DATA FOR REVIEW:
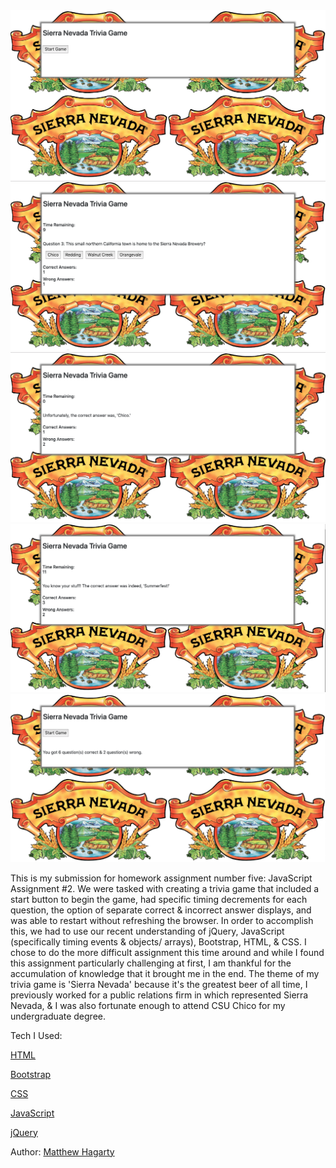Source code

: <img src="assets/images/sierra1.jpg">
<img src="assets/images/sierra2.jpg">
<img src="assets/images/sierra3.jpg">
<img src="assets/images/sierra4.jpg">
<img src="assets/images/sierra5.jpg">

This is my submission for homework assignment number five: JavaScript Assignment #2. We were tasked with creating a trivia game that included a start button to begin the game, had specific timing decrements for each question, the option of separate correct & incorrect answer displays, and was able to restart without refreshing the browser. In order to accomplish this, we had to use our recent understanding of jQuery, JavaScript (specifically timing events & objects/ arrays), Bootstrap, HTML, & CSS. I chose to do the more difficult assignment this time around and while I found this assignment particularly challenging at first, I am thankful for the accumulation of knowledge that it brought me in the end. The theme of my trivia game is 'Sierra Nevada' because it's the greatest beer of all time, I previously worked for a public relations firm in which represented Sierra Nevada, & I was also fortunate enough to attend CSU Chico for my undergraduate degree.



Tech I Used:

[HTML](https://www.w3schools.com/html/)

[Bootstrap](https://getbootstrap.com/docs/4.3/getting-started/introduction/)

[CSS](https://www.w3schools.com/css/)

[JavaScript](https://www.w3schools.com/js/)

[jQuery](https://www.w3schools.com/jquery/)

Author: [Matthew Hagarty](https://github.com/matthewryanhagarty)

WHAT THE TASK REQUIRES:
Transcribe the material above in full. No picture is to be copied.

SOLVED EXERCISE:
Source code

: <img src="assets/images/sierra1.jpg">
<img src="assets/images/sierra2.jpg">
<img src="assets/images/sierra3.jpg">
<img src="assets/images/sierra4.jpg">
<img src="assets/images/sierra5.jpg">

This is my submission for homework assignment number five: JavaScript Assignment #2. We were tasked with creating a trivia game that included a start button to begin the game, had specific timing decrements for each question, the option of separate correct & incorrect answer displays, and was able to restart without refreshing the browser. In order to accomplish this, we had to use our recent understanding of jQuery, JavaScript (specifically timing events & objects/ arrays), Bootstrap, HTML, & CSS. I chose to do the more difficult assignment this time around and while I found this assignment particularly challenging at first, I am thankful for the accumulation of knowledge that it brought me in the end. The theme of my trivia game is 'Sierra Nevada' because it's the greatest beer of all time, I previously worked for a public relations firm in which represented Sierra Nevada, & I was also fortunate enough to attend CSU Chico for my undergraduate degree.



Tech I Used:

[HTML](https://www.w3schools.com/html/)

[Bootstrap](https://getbootstrap.com/docs/4.3/getting-started/introduction/)

[CSS](https://www.w3schools.com/css/)

[JavaScript](https://www.w3schools.com/js/)

[jQuery](https://www.w3schools.com/jquery/)

Author: [Matthew Hagarty](https://github.com/matthewryanhagarty)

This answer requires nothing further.